MATERIAL FOR THIS TASK =>
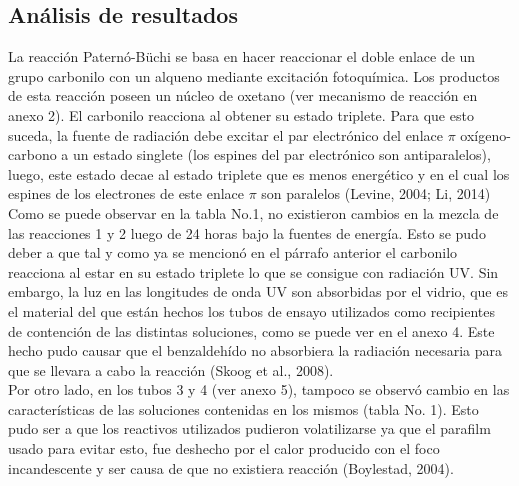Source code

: \documentclass[12pt,letterpaper, onecolumn]{article}
\begin{document}
\begin{multicols}{2}

\section{Análisis de resultados}

La   reacción   Paternó-Büchi   se   basa   en hacer   reaccionar   el doble   enlace   de   un grupo  carbonilo  con  un  alqueno  mediante excitación  fotoquímica.  Los  productos  de esta   reacción   poseen un   núcleo   de oxetano   (ver  mecanismo  de  reacción  en anexo   2).   El   carbonilo   reacciona   al obtener  su  estado  triplete. Para  que  esto suceda,   la   fuente   de   radiación   debe excitar el   par   electrónico   del   enlace $\pi$ oxígeno-carbono  a  un  estado  singlete  (los espines   del   par   electrónico   son antiparalelos),  luego,  este  estado  decae  al estado  triplete  que es  menos  energético  y en  el  cual  los  espines  de  los  electrones  de este   enlace   $\pi$  son   paralelos   (Levine, 2004; Li, 2014)
\\

Como  se  puede  observar  en  la  tabla  No.1,  no  existieron cambios  en  la  mezcla  de las   reacciones  1  y  2  luego  de  24  horas bajo  la  fuentes  de  energía.  Esto  se  pudo deber  a  que tal  y  como  ya  se  mencionó  en el  párrafo  anterior  el carbonilo reacciona al   estar   en   su   estado   triplete  lo  que  se consigue  con  radiación  UV.  Sin  embargo, la  luz  en  las  longitudes  de  onda  UV  son absorbidas  por  el  vidrio,  que  es  el  material del  que  están  hechos  los  tubos  de  ensayo utilizados  como  recipientes  de  contención de   las   distintas   soluciones,   como   se puede  ver  en  el  anexo  4.  Este  hecho  pudo causar  que  el  benzaldehído  no  absorbiera la  radiación necesaria  para  que  se  llevara a   cabo   la   reacción   (Skoog   et  al., 2008).
\\

Por   otro   lado,   en   los   tubos   3   y   4   (ver anexo  5),  tampoco  se  observó  cambio  en las   características   de   las   soluciones contenidas   en  los  mismos  (tabla  No.  1). Esto   pudo ser   a   que   los   reactivos utilizados  pudieron  volatilizarse  ya  que  el parafilm   usado   para   evitar   esto,   fue            
deshecho   por   el   calor   producido   con  el  foco incandescente  y  ser  causa  de  que  no existiera   reacción   (Boylestad, 2004). 
\\


\end{multicols}
\end{document}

YOUR INSTRUCTIONS => For each entry, repeat its text exactly and leave out any picture it holds.

RESPONSE AREA =>
Source code

: \documentclass[12pt,letterpaper, onecolumn]{article}
\begin{document}
\begin{multicols}{2}

\section{Análisis de resultados}

La   reacción   Paternó-Büchi   se   basa   en hacer   reaccionar   el doble   enlace   de   un grupo  carbonilo  con  un  alqueno  mediante excitación  fotoquímica.  Los  productos  de esta   reacción   poseen un   núcleo   de oxetano   (ver  mecanismo  de  reacción  en anexo   2).   El   carbonilo   reacciona   al obtener  su  estado  triplete. Para  que  esto suceda,   la   fuente   de   radiación   debe excitar el   par   electrónico   del   enlace $\pi$ oxígeno-carbono  a  un  estado  singlete  (los espines   del   par   electrónico   son antiparalelos),  luego,  este  estado  decae  al estado  triplete  que es  menos  energético  y en  el  cual  los  espines  de  los  electrones  de este   enlace   $\pi$  son   paralelos   (Levine, 2004; Li, 2014)
\\

Como  se  puede  observar  en  la  tabla  No.1,  no  existieron cambios  en  la  mezcla  de las   reacciones  1  y  2  luego  de  24  horas bajo  la  fuentes  de  energía.  Esto  se  pudo deber  a  que tal  y  como  ya  se  mencionó  en el  párrafo  anterior  el carbonilo reacciona al   estar   en   su   estado   triplete  lo  que  se consigue  con  radiación  UV.  Sin  embargo, la  luz  en  las  longitudes  de  onda  UV  son absorbidas  por  el  vidrio,  que  es  el  material del  que  están  hechos  los  tubos  de  ensayo utilizados  como  recipientes  de  contención de   las   distintas   soluciones,   como   se puede  ver  en  el  anexo  4.  Este  hecho  pudo causar  que  el  benzaldehído  no  absorbiera la  radiación necesaria  para  que  se  llevara a   cabo   la   reacción   (Skoog   et  al., 2008).
\\

Por   otro   lado,   en   los   tubos   3   y   4   (ver anexo  5),  tampoco  se  observó  cambio  en las   características   de   las   soluciones contenidas   en  los  mismos  (tabla  No.  1). Esto   pudo ser   a   que   los   reactivos utilizados  pudieron  volatilizarse  ya  que  el parafilm   usado   para   evitar   esto,   fue            
deshecho   por   el   calor   producido   con  el  foco incandescente  y  ser  causa  de  que  no existiera   reacción   (Boylestad, 2004). 
\\


\end{multicols}
\end{document}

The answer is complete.